BEGIN

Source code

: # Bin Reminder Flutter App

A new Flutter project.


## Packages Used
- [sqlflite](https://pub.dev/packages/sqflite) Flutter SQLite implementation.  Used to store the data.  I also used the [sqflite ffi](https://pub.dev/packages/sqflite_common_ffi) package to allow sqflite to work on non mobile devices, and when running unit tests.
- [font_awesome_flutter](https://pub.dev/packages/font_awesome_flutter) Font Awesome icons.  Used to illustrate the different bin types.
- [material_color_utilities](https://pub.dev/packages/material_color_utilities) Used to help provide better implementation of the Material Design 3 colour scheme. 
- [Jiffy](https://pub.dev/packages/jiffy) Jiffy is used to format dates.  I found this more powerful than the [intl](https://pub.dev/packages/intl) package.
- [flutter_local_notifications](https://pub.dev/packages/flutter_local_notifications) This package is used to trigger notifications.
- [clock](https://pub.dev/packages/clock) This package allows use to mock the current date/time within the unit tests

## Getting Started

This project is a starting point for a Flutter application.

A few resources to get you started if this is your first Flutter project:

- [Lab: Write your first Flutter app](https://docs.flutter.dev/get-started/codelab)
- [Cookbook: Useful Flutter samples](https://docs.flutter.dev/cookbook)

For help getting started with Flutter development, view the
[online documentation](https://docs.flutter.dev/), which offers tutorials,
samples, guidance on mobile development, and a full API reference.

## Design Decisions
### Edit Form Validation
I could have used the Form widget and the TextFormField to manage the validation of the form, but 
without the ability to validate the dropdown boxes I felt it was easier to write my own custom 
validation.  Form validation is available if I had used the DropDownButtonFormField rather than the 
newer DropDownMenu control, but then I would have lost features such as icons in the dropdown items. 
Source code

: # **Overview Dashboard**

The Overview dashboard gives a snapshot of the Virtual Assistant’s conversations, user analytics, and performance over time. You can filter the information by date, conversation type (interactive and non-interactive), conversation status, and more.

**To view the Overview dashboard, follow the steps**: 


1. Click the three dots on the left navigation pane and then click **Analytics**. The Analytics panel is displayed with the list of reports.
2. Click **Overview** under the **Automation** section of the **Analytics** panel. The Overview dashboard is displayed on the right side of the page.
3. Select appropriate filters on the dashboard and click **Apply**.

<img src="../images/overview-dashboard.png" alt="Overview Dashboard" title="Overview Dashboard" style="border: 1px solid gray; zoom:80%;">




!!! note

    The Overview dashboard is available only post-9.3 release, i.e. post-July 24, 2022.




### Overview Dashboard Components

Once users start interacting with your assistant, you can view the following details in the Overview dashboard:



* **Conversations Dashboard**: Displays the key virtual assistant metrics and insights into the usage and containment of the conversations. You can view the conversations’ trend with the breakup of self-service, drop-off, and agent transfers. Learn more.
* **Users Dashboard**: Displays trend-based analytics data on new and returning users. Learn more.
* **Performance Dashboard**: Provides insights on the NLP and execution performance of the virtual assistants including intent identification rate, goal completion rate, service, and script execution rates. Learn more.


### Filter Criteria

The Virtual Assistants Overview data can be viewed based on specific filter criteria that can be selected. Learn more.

END

== THE TASK ==
The answer must be every line of the data that contains the word "users".

== FINAL ANSWER ==
Once users start interacting with your assistant, you can view the following details in the Overview dashboard:
* **Users Dashboard**: Displays trend-based analytics data on new and returning users. Learn more.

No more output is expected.